Thanks for sharing your work. Actually, I and one of my colleagues are developing a functionality-wise identical package (mainly for the internal clients from our company for now) here: GitHub - WeZZard/COWMacro: A copy-on-write macro for Swift structs.

I haven't read the sources yet; by just reading the post I would like to raise some topics to discuss:

  1. Explicit @CowBoxMutating on stored properties is definitely way too verbose for the client developers. From our experience, they prefer solutions as least intrusive as possible.
  2. We use storage class to wrap an internal struct and rely on the compiler to synthesize protocol conformance on it, i.e. not expanding stored properties directly in the storage class. By doing so we can greatly save the effort imitating the expected behavior from compiler (while needing to fight a handful of related compiler bugs, especially when dealing with Equatable). However, we found that accessing a var struct (the actual "storage" in our solution) introduces swift_beginAccess overhead recently, and we are considering workarounds, including switching back to traditional direct class storage like your solution.
  3. private storage inhibits cross-module inlining and has a noticeable performance drop compared to non-COW counterparts in terms of reading of properties. We choose internal + @usableFromInline for optimal reading performance, since it is the most common use case. This may not be your concern though since your solution expands direct field accesses and does not use _read and _modify (which we expand for stored properties instead of get and set).
2 Likes

// Up to 12 properties can be mutated resulting to 12 calls of isKnownUniquelyReferenced
// The overhead of conescutive isKnownUniquelyReferenced calls can be eliminated
// and replaced by one call

Ahh… yes. This is correct. The CowBox macro (currently) offers no ability to "batch" this operation. One mutating function that sets N stored properties would lead to (potentially) N different calls to check reference count (unless the compiler has the option to perform some magic to optimize them down to just one). I have not benchmarked the performance of that isKnownUniquelyReferenced function… but if this becomes a bottleneck at scale then there could be a new API from CowBox to perform a batch operation.

a call to mutating func should make a unique copy even if there is no mutation of stored properties during this call.

Hmm… I believe I understand the concept you are describing… but I don't see any clear or compelling reason why that would be the preferred (or expected) default behavior. Could you think of an example where the current behavior (a mutating func that performs no mutations returns with an identical storage instance) would lead to any unexpected behavior from a client that expected this CowBox struct to behave like any other simple struct?

I and one of my colleagues are developing a functionality-wise identical package (mainly for the internal clients from our company for now) here: GitHub - WeZZard/COWMacro: A copy-on-write macro for Swift structs.

Ahh… wow!

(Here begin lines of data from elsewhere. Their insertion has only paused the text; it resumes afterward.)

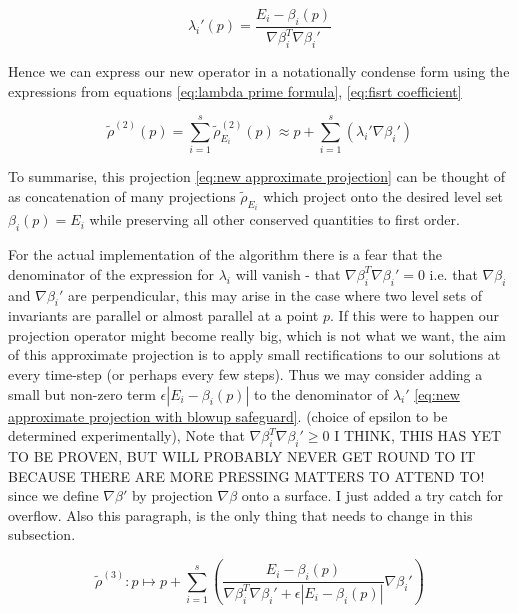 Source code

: \documentclass[12pt]{article}
\begin{document}
\begin{equation}\label{eq:lambda prime formula}
    \lambda_i'(p) = \frac{E_i - \beta_i(p)}{\nabla\beta_i^T \nabla\beta_i'}
\end{equation}

Hence we can express our new operator in a notationally condense form using the expressions from equations \eqref{eq:lambda prime formula}, \eqref{eq:fisrt coefficient}

\begin{equation}\label{eq:new approximate projection}
    \widetilde\rho^{(2)}(p) = 
    \sum_{i=1}^s \widetilde\rho_{E_i}^{(2)}(p) \approx p + \sum_{i=1}^s \left( \lambda_i' \nabla\beta_i' \right)
\end{equation}

To summarise, this projection \eqref{eq:new approximate projection} can be thought of as concatenation of many projections $\widetilde\rho_{E_i}$ which project onto the desired level set $\beta_i(p)=E_i$ while preserving all other conserved quantities to first order. 

For the actual implementation of the algorithm there is a fear that the denominator of the expression for $\lambda_i$ will vanish - that $\nabla\beta_i^T\nabla\beta_i'=0$ i.e. that $\nabla\beta_i$ and $\nabla\beta_i'$ are perpendicular, this may arise in the case where two level sets of invariants are parallel or almost parallel at a point $p$. If this were to happen our projection operator might become really big, which is not what we want, the aim of this approximate projection is to apply small rectifications to our solutions at every time-step (or perhaps every few steps).  Thus we may consider adding a small but non-zero term $\epsilon \left|E_i - \beta_i(p) \right|$ to the denominator of $\lambda_i'$  \eqref{eq:new approximate projection with blowup safeguard}. (choice of epsilon to be determined experimentally), Note that $\nabla\beta_i^T\nabla\beta_i'\geq 0$ I THINK, THIS HAS YET TO BE PROVEN, BUT WILL PROBABLY NEVER GET ROUND TO IT BECAUSE THERE ARE MORE PRESSING MATTERS TO ATTEND TO! since we define $\nabla\beta'$ by projection $\nabla\beta$ onto a surface. I just added a try catch for overflow. Also this paragraph, is the only thing that needs to change in this subsection.

\begin{equation}\label{eq:new approximate projection with blowup safeguard}
    \widetilde \rho^{(3)} : p \mapsto p + \sum_{i=1}^s \left( \frac{E_i - \beta_i(p)}{\nabla\beta_i^T\nabla\beta_i' + \epsilon\left|E_i - \beta_i(p)\right|} \nabla\beta_i' \right)
\end{equation}
\end{document}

I did a search last month and didn't find any projects doing the same thing. TBH… I would like to see Swift Cow Types become a legit first-class citizen one day (official language support). No need for macros or codegen at that point!

We use storage class to wrap an internal struct and rely on the compiler to synthesize protocol conformance on it, i.e. not expanding stored properties directly in the storage class.

Ahh… interesting! I use stored variables directly on a class. No need for an extra struct (for now)!